Apple Cinnamon Scrolls
Updated: Apr 10, 2022
If you like scrolls, you are going to love this apple cinnamon scrolls with home made salted caramel. This recipe consist of a Tang Zhong based bread that is perfect to yield a soft and fluffy texture that does not go dry overnight. Super simple to make and you can prepare, bake and enjoy them all in one day!
Try them out and let me know what you think 😄~!
YIELD: 9 x Cinnabuns
Baking Pan: 200mm deep square baking tin
Preparation time: 2 hours 30 minutes
Baking time: 20 -30 minutes
Bulk Proofing: 1 -2 hours
Final Proofing - 30 minutes -1 hour
100 g whole milk
25 g Bread Flour
360g Bread Flour
7 g Fine Salt
25g Castor Sugar/ Granulated Sugar
8g Instant Yeast
60 g Unsalted butter, softened
50 g Whole Egg - 1 medium egg
160 g Full Cream Milk - cold
APPLE PIE FILLING
1 Small granny smith green apple
1 Small Royal Gala red Apple
30g Unsalted Butter
80g Brown Sugar
½ tsp Ground cinnamon
BROWN SUGAR CINNAMON FILLING
180g Unsalted Butter
50g Light Brown Sugar
2 tbsp Cinnamon Powder
1/2 tsp Fine Salt
200g Caster Sugar
90g Unsalted salted butter, room temperature cut up into 6 pieces
120ml Cream 35% Fat
1 tsp Sea Salt Flakes
50 g Boiling water
80 g Caster Sugar
FOR THE SALTED CARAMEL SAUCE
1. Heat the cream in a microwave until it starts to boil. Alternatively you can boil the cream in a small saucepan. Keep hot and set aside.
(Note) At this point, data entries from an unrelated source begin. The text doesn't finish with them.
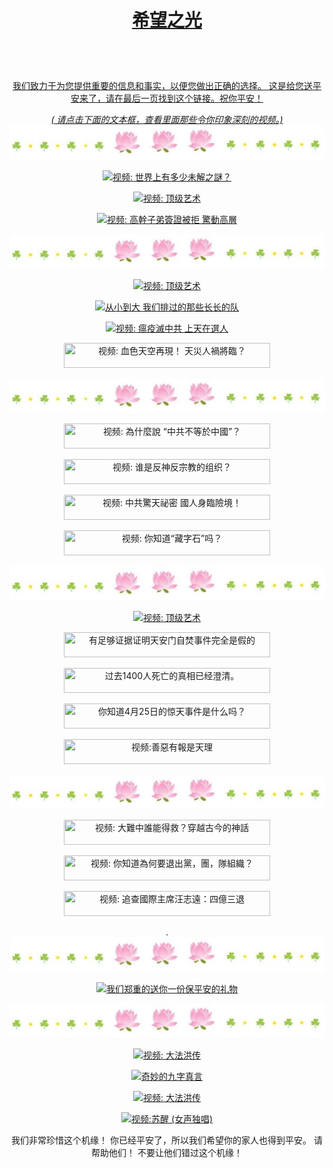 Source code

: <a id="user-content-1" class="anchor" aria-hidden="true" href="#1">
<a name="1" id="1" target="_blank"></a> <span id="1"></span>
<a name="2" id="2" target="_blank"></a> <span id="2"></span>
<a name="3" id="3" target="_blank"></a> <span id="3"></span>
<a name="4" id="4" target="_blank"></a> <span id="4"></span>
<a name="5" id="5" target="_blank"></a> <span id="5"></span>
<a name="6" id="6" target="_blank"></a> <span id="6"></span>
<a name="7" id="7" target="_blank"></a> <span id="7"></span>
<a id="user-content-1" href="#1">
<div align="center" colour="yellow" >
<h1><p><strong> 希望之光 </strong></p></h1><br>
<br>  
<p> 我们致力于为您提供重要的信息和事实，以便您做出正确的选择。 这是给您送平安来了，请在最后一页找到这个链接。祝你平安！</p>
  <i> ( 请点击下面的文本框，查看里面那些令你印象深刻的视频。) </i>
<img src="/anh/haha.jpg"><br>
  
<p><a href="https://gitlab.com/hellonice/helloguys/-/raw/main/vd1.mp4 " target=_blank><img width="330" height="40" src="https://img.shields.io/badge/视频: 世界上有多少未解之謎？-009fcc?logoWidth=1" title="视频: 世界上有多少未解之謎？" alt="视频: 世界上有多少未解之謎？"></a></p>
<p><a href="https://gitlab.com/cionana88/celestial1/-/raw/main/shenyun1.mp4" target=_blank><img width="330" height="40" src="https://img.shields.io/badge/视频: 顶级艺术 -009fcc?logoWidth=1" title="视频: 顶级艺术" alt="视频:  顶级艺术"></a></p>  

<p><a href="https://gitlab.com/Ziontty6/celestial3/-/raw/main/vd4.mp4 " target=_blank><img width="330" height="40" src="https://img.shields.io/badge/视频: 高幹子弟簽證被拒 驚動高層-009fcc?logoWidth=1" title="视频: 高幹子弟簽證被拒 驚動高層" alt="视频: 高幹子弟簽證被拒 驚動高層"></a></p>
  
<img src="/anh/haha.jpg"><br>
  
<p><a href="https://gitlab.com/Retty99/celestial4/-/raw/main/shenyun2.mp4" target=_blank><img width="330" height="40" src="https://img.shields.io/badge/视频: 顶级艺术 -009fcc?logoWidth=1" title="视频: 顶级艺术" alt="视频:  顶级艺术"></a></p> 
<p><a href="https://gitlab.com/Ava88/celestial5/-/raw/main/vd7.mp4" target=_blank><img width="330" height="40" src="https://img.shields.io/badge/ 从小到大 我们排过的那些长长的队-009fcc?logoWidth=1" title=" 从小到大 我们排过的那些长长的队" alt=" 从小到大 我们排过的那些长长的队"></a></p>
<p><a href="https://gitlab.com/lalaland88/celestial6/-/raw/main/d6.mp4 " target=_blank><img width="330" height="40" src="https://img.shields.io/badge/视频: 瘟疫滅中共 上天在選人-009fcc?logoWidth=1" title="视频: 瘟疫滅中共 上天在選人" alt="视频: 瘟疫滅中共 上天在選人 "></a></p>
<p><a href="https://gitlab.com/Bionolist/celestial7/-/raw/main/vd5.mp4 " target=_blank><img width="330" height="40" src="https://img.shields.io/badge/视频: 血色天空再現！ 天災人禍將臨？  -009fcc?logoWidth=1" title="视频: 血色天空再現！ 天災人禍將臨？ "></a></p>
  
<img src="/anh/haha.jpg"><br> 
  
<p><a href="https://gitlab.com/setty33/celestial8/-/raw/main/vd8.mp4" target=_blank><img width="330" height="40" src="https://img.shields.io/badge/视频: 為什麼說 “中共不等於中國”？ -009fcc?logoWidth=1" title="视频: 為什麼說 “中共不等於中國”？ "></a></p>  
<p><a href="https://gitlab.com/Getter88/celestial9/-/raw/main/vd9.MP4 " target=_blank><img width="330" height="40" src="https://img.shields.io/badge/视频:  谁是反神反宗教的组织？ -009fcc?logoWidth=1" title="视频:  谁是反神反宗教的组织？ "></a></p>  
<p><a href="https://gitlab.com/sophia888/celestial10/-/raw/main/vd10.mp4 " target=_blank><img width="330" height="40" src="https://img.shields.io/badge/视频:  中共驚天祕密 國人身臨險境！ -009fcc?logoWidth=1" title="视频:  中共驚天祕密 國人身臨險境！ "></a></p>  
<p><a href="https://gitlab.com/Serryl/celestial11/-/raw/main/vd14.mp4 " target=_blank><img width="330" height="40" src="https://img.shields.io/badge/视频: 你知道“藏字石”吗？-009fcc?logoWidth=1" title="视频:  你知道“藏字石”吗？ "></a></p>
  
<img src="/anh/haha.jpg"><br>
  
<p><a href="https://gitlab.com/Cherrylyn/celestial12/-/raw/main/shenyun4.mp4 " target=_blank><img width="330" height="40" src="https://img.shields.io/badge/视频: 顶级艺术 -009fcc?logoWidth=1" title="视频: 顶级艺术" alt="视频:  顶级艺术"></a></p>   
<p><a href="https://gitlab.com/Anonana/sounty/-/raw/main/vd12.mp4 " target=_blank><img width="330" height="40" src="https://img.shields.io/badge/ 有足够证据证明天安门自焚事件完全是假的 -009fcc?logoWidth=1" title=" 有足够证据证明天安门自焚事件完全是假的 "></a></p>  
<p><a href="https://gitlab.com/Hittyl/vounty/-/raw/main/tc1400.mp4" target=_blank><img width="330" height="40" src="https://img.shields.io/badge/ 过去1400人死亡的真相已经澄清。 -009fcc?logoWidth=1" title=" 过去1400人死亡的真相已经澄清。"></a></p>  
<p><a href="https://gitlab.com/Gunbby55/xennty/-/raw/main/sukien254.mp4  " target=_blank><img width="330" height="40" src="https://img.shields.io/badge/ 你知道4月25日的惊天事件是什么吗？ -009fcc?logoWidth=1" title=" 你知道4月25日的惊天事件是什么吗？"></a></p>  
<p><a href="https://gitlab.com/Cerryl66/drive/-/raw/main/vd13.mp4  " target=_blank><img width="330" height="40" src="https://img.shields.io/badge/视频:  善惡有報是天理-009fcc?logoWidth=1" title="视频:善惡有報是天理 "></a></p> 
  
<img src="/anh/haha.jpg"><br>

<p><a href="https://gitlab.com/Retinol67/hopely/-/raw/main/va1.MP4" target=_blank><img width="330" height="40" src="https://img.shields.io/badge/视频: 大難中誰能得救？穿越古今的神話  -009fcc?logoWidth=1" title="视频: 大難中誰能得救？穿越古今的神話 "></a></p>  
<p><a href="https://gitlab.com/Viviannanty/viananana/-/raw/main/va2.mp4 " target=_blank><img width="330" height="40" src="https://img.shields.io/badge/视频: 你知道為何要退出黨，團，隊組織？   -009fcc?logoWidth=1" title="视频: 你知道為何要退出黨，團，隊組織？ "></a></p>     
<p><a href="https://gitlab.com/Sretyl/sretyl/-/raw/main/t2.mp4" target=_blank><img width="330" height="40" src="https://img.shields.io/badge/视频: 追查國際主席汪志遠：四億三退 -009fcc?logoWidth=1" title="视频: 追查國際主席汪志遠：四億三退"></a></p> 
.
<img src="/anh/haha.jpg"><br>
  
<p><a href="http://bighopes.info/ " target=_blank><img width="330" height="100" src="https://img.shields.io/badge/我们郑重的送你一份保平安的礼物-yellow?logoWidth=1" title="我们郑重的送你一份保平安的礼物" alt="我们郑重的送你一份保平安的礼物"></a></p>  


<img src="/anh/haha.jpg"><br>
   
<p><a href="https://gitlab.com/chanthat1/tellyou/-/raw/main/dp1.mp4" target=_blank><img width="330" height="40" src="https://img.shields.io/badge/视频:大法洪传 -009fcc?logoWidth=1" title="视频: 大法洪传" alt="视频: 大法洪传"></a></p>
<p><a href="https://gitlab.com/cece88/cecerty/-/raw/main/9chuchanngon.mp4 " target=_blank><img width="330" height="40" src="https://img.shields.io/badge/奇妙的九字真言-009fcc?logoWidth=1" title=" 奇妙的九字真言 " alt="奇妙的九字真言 "></a></p>  
<p><a href="https://gitlab.com/aqqua33/verra/-/raw/main/dp4.mp4 " target=_blank><img width="330" height="40" src="https://img.shields.io/badge/视频:大法洪传 -009fcc?logoWidth=1" title="视频: 大法洪传" alt="视频: 大法洪传"></a></p>  
<p><a href="https://gitlab.com/mylam22/xiwang/-/raw/main/gt1.mp4" target=_blank><img width="330" height="40" src="https://img.shields.io/badge/视频:苏醒 (女声独唱) -009fcc?logoWidth=1" title="视频:苏醒 (女声独唱) " alt="视频:苏醒 (女声独唱) "></a></p>  
  
<p>我们非常珍惜这个机缘！ 你已经平安了，所以我们希望你的家人也得到平安。 请帮助他们！ 不要让他们错过这个机缘！ </p>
2. In a separate saucepan, heat the sugar over medium heat while stirring it gently. Do not vigorously mix the sugar too much or this can cause to sugar to crystalize.
3. Once the sugar has fully melted, turn the heat off, then add in the room temperature butter. Gradually stream in the hot cream and whisk until well incorporated.
4. Turn on the heat again on low and continue to cook the caramel while gently whisking for 1 minute. This will thicken the caramel slightly upon cooling. If you want a really liquid caramel, you can skip the extra cooking step.
5. Transfer the caramel into a sterilized jar and reserve.
Note: The caramel can keep in a clean jar in the fridge for up to 3 weeks.
FOR THE APPLE FILLING
1. Squeeze the lemon juice into a bowl and add in 2 tablespoon of cold water.
2. Peel and core the apples. Dice the apples to approximately 1 cm cubes then toss them into the lemon water.
3. In a skillet or a saucepan, melt the butter over low to medium heat. Add in the apples, sugar and cinnamon and cook while stirring constantly until the apples are just tender. The cooking time will take only 3 to 5 minutes. Do not overcook the apples. You do not want the apples to become mushy.